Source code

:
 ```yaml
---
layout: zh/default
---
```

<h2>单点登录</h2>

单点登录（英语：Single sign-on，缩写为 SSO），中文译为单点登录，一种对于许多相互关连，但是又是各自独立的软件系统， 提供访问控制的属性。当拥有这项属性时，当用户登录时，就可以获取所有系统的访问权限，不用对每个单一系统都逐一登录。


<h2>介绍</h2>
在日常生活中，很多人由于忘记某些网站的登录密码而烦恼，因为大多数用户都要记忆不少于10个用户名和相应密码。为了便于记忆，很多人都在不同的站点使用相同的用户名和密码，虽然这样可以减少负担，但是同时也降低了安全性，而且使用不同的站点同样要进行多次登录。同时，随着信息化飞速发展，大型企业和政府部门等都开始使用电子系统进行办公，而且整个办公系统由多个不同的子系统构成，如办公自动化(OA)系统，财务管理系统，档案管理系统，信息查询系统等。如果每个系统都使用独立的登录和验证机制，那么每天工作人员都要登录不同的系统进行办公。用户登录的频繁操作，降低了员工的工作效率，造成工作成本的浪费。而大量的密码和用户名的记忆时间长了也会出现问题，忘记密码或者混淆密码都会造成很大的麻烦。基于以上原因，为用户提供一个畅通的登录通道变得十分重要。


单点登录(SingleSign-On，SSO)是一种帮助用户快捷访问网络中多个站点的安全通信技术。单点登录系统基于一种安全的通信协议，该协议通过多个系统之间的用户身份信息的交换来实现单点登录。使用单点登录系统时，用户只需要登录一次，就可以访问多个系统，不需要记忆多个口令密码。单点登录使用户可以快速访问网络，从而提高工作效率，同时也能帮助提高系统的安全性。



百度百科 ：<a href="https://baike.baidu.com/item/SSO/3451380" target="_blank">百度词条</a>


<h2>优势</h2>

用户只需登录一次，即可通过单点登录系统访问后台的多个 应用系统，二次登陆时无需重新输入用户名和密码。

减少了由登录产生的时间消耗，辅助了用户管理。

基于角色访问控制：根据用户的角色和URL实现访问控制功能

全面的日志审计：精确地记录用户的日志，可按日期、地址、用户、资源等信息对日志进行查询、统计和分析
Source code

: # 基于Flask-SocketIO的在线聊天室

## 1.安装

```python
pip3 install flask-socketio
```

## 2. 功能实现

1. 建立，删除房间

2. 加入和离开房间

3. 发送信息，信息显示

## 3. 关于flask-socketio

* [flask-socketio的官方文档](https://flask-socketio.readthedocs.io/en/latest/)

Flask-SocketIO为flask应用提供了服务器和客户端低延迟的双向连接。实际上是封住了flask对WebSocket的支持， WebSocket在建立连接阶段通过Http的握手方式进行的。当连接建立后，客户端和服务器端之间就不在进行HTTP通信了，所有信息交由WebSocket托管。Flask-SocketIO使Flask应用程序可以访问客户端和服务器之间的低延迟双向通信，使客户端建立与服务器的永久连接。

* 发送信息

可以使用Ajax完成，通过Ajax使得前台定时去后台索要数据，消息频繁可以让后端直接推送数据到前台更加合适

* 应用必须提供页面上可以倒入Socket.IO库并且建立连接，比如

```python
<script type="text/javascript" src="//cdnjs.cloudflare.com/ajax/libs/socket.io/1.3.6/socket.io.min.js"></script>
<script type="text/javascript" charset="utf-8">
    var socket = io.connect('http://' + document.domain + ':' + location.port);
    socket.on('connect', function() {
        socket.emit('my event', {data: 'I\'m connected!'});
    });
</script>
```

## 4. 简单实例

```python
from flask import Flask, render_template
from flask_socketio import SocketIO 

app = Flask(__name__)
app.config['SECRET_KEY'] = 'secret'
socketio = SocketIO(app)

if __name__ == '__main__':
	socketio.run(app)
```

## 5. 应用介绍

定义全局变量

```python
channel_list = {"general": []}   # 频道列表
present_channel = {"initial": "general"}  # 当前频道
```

---*---

What you need to do:
Set down the lines of the listing above verbatim, first line through the line containing "<h2>介绍</h2>", inclusive; add no other lines.

Exercise answer:
Source code

:
 ```yaml
---
layout: zh/default
---
```

<h2>单点登录</h2>

单点登录（英语：Single sign-on，缩写为 SSO），中文译为单点登录，一种对于许多相互关连，但是又是各自独立的软件系统， 提供访问控制的属性。当拥有这项属性时，当用户登录时，就可以获取所有系统的访问权限，不用对每个单一系统都逐一登录。


<h2>介绍</h2>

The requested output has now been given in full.